Si nous ne voyons pas Israël adhérer à cette révélation, et s’il
nous dit présentement qu’il n’y adhère pas, la raison en est soit
objective, parce qu’elle ne lui est pas présentée correctement par
ce concept, mais de manière déformée, soit subjective, parce
qu’il ne mesure pas la valeur ontologique absolue des principes
d’alliance qui dirigent pourtant son existence. De plus le christianisme historique, qui a le mérite d’avoir maintenu la mémoire de
l’existence de cette révélation de Jésus avec ses vérités essentielles, — présentées, regrettablement mais presque inévitablement, comme mystères incompréhensibles —, et qui l’a gravement déformée en sa théologie régie conceptuellement par les
philosophies de l’Un, a considérablement aggravé les difficultés
— inévitables au niveau psychologique et politico-religieux —
pour les juifs de comprendre la révélation de Dieu en Jésus. Pour
apprécier le poids de ces difficultés, voyons les choses en sens
inverse.

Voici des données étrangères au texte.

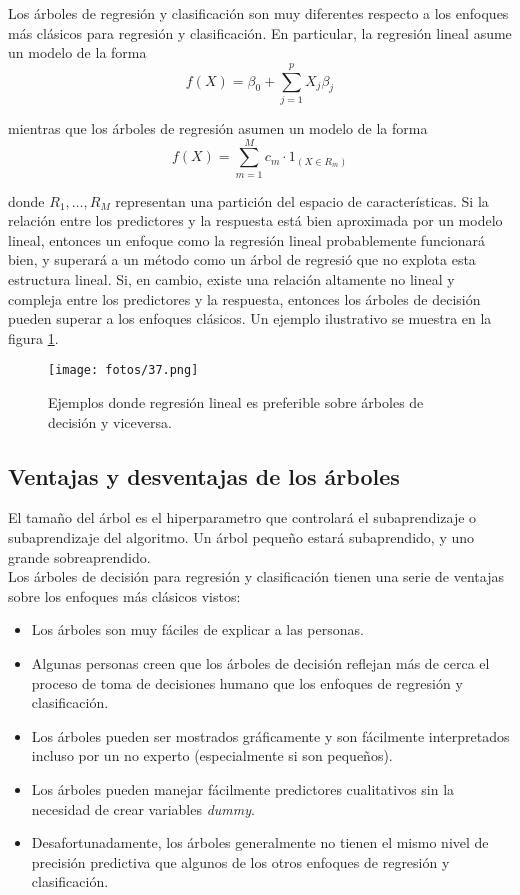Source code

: Los árboles de regresión y clasificación son muy diferentes respecto a los enfoques más clásicos para regresión y clasificación. En particular, la regresión lineal asume un modelo de la forma
\begin{equation}
f(X) = \beta_0 + \sum_{j=1}^{p} X_j \beta_j
\end{equation}

\noindent mientras que los árboles de regresión asumen un modelo de la forma
\begin{equation}
f(X) = \sum_{m=1}^{M} c_m \cdot 1_{(X \in R_m)}
\end{equation}

donde $R_1, \ldots, R_M$ representan una partición del espacio de características. Si la relación entre los predictores y la respuesta está bien aproximada por un modelo lineal, entonces un enfoque como la regresión lineal probablemente funcionará bien, y superará a un método como un árbol de regresió que no explota esta estructura lineal. Si, en cambio, existe una relación altamente no lineal y compleja entre los predictores y la respuesta, entonces los árboles de decisión pueden superar a los enfoques clásicos. Un ejemplo ilustrativo se muestra en la figura \ref{fig:6.88}. 

\begin{figure}[h]
\centering
\texttt{[image: fotos/37.png]}
\caption{Ejemplos donde regresión lineal es preferible sobre árboles de decisión y viceversa.}
\label{fig:6.88}
\end{figure}

\subsection{Ventajas y desventajas de los árboles}

El tamaño del árbol es el hiperparametro que controlará el subaprendizaje o subaprendizaje del algoritmo. Un árbol pequeño estará subaprendido, y uno grande sobreaprendido. \\

Los árboles de decisión para regresión y clasificación tienen una serie de ventajas sobre los enfoques más clásicos vistos:
\begin{itemize}
    \item Los árboles son muy fáciles de explicar a las personas.
    \item Algunas personas creen que los árboles de decisión reflejan más de cerca el proceso de toma de decisiones humano que los enfoques de regresión y clasificación.
    \item Los árboles pueden ser mostrados gráficamente y son fácilmente interpretados incluso por un no experto (especialmente si son pequeños).
    \item Los árboles pueden manejar fácilmente predictores cualitativos sin la necesidad de crear variables \textit{dummy}.
    \item Desafortunadamente, los árboles generalmente no tienen el mismo nivel de precisión predictiva que algunos de los otros enfoques de regresión y clasificación.
\end{itemize}

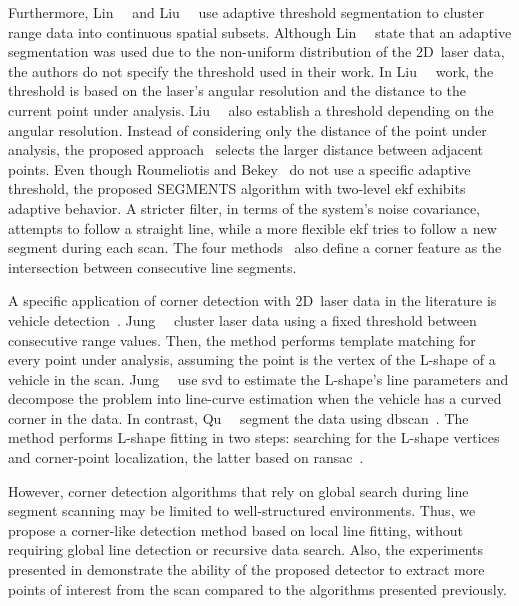 Furthermore, Lin~\etal~\cite{lin:yac:2017} and
Liu~\etal~\cite{liu:electronics:2022,liu:sensors:2023} use adaptive threshold
segmentation to cluster range data into continuous spatial subsets.
Although Lin~\etal~\cite{lin:yac:2017} state that an adaptive segmentation
was used due to the non-uniform distribution of the 2D~laser data,
the authors do not specify the threshold used in their work.
In Liu~\etal~\cite{liu:electronics:2022} work, the threshold is based on
the laser's angular resolution and the distance to
the current point under analysis.
Liu~\etal~\cite{liu:sensors:2023} also establish a threshold depending on
the angular resolution. Instead of considering only the distance of
the point under analysis, the proposed approach~\cite{liu:sensors:2023} selects
the larger distance between adjacent points.
Even though Roumeliotis and Bekey~\cite{roumeliotis-bekey:iros:2000} do not use
a specific adaptive threshold, the proposed SEGMENTS algorithm with two-level
\gls{ekf} exhibits adaptive behavior. A stricter filter,
in terms of the system's noise covariance, attempts to follow a straight line,
while a more flexible \gls{ekf} tries to follow a new segment during each scan.
The four methods~\cite{lin:yac:2017,liu:electronics:2022,liu:sensors:2023,roumeliotis-bekey:iros:2000}
also define a corner feature as the intersection
between consecutive line segments.

A specific application of corner detection with 2D~laser data in the literature
is vehicle detection~\cite{jung:tits:2008,qu:robio:2018}.
Jung~\etal~\cite{jung:tits:2008} cluster laser data using a fixed threshold
between consecutive range values. Then, the method performs template matching
for every point under analysis, assuming the point is
the vertex of the L-shape of a vehicle in the scan.
Jung~\etal~\cite{jung:tits:2008} use \gls{svd} to estimate the L-shape's
line parameters and decompose the problem into line-curve estimation
when the vehicle has a curved corner in the data.
In contrast, Qu~\etal~\cite{qu:robio:2018} segment the data using
\gls{dbscan}~\cite{ester:kdd:1996}.
The method performs L-shape fitting in two steps:
searching for the L-shape vertices and corner-point localization,
the latter based on \gls{ransac}~\cite{fischler-bolles:cacm:1981}.

However, corner detection algorithms that rely on global search during
line segment scanning may be limited to well-structured environments.
Thus, we propose a corner-like detection method based on local line fitting,
without requiring global line detection or recursive data search.
Also, the experiments presented in  demonstrate
the ability of the proposed detector to extract more points of interest
from the scan compared to the algorithms presented previously.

Les autorités des Églises chrétiennes sont-elles prêtes à
considérer que le refus que le judaïsme oppose à leurs théologies
doit les inciter à repenser leur lecture des évangiles et leur
compréhension de la nature de l’œuvre salvatrice de Dieu en
Jésus ?
8 — Fécondité de l’idée d’alliance : l’Alliance en Dieu
Comment apprécier la valeur ontologique de l’existentialité
d’alliance vécue par Israël ? S’il y a alliance entre l’homme et la
femme pour l’existence du Tiers qu’est l’enfant ; s’il y a
l’alliance de l’Éternel et d’une génération en Israël pour
l’existence d’une génération nouvelle d’âge en âge ; et surtout
s’il y a Dieu qui se donne une création distincte de lui, le
philosophe, qui est aussi croyant, est en droit de s’interroger, pardelà les anthropomorphismes psychologiques religieux, sur ce
qui en Dieu rend ontologiquement possible le fait que Dieu
agisse ainsi comme créateur. Il n’y a pas d’autre réponse que
d’affirmer que Dieu en son unité, unique par rapport à nous, est
aussi en lui-même la perfection d’une communication d’être,
c’est-à-dire une Unité d’Alliance. Dieu est une Berith interpersonnelle, féconde d’une promesse personnelle. Autrement dit,
mais en un concept appauvri : Dieu est Trinité de personnes.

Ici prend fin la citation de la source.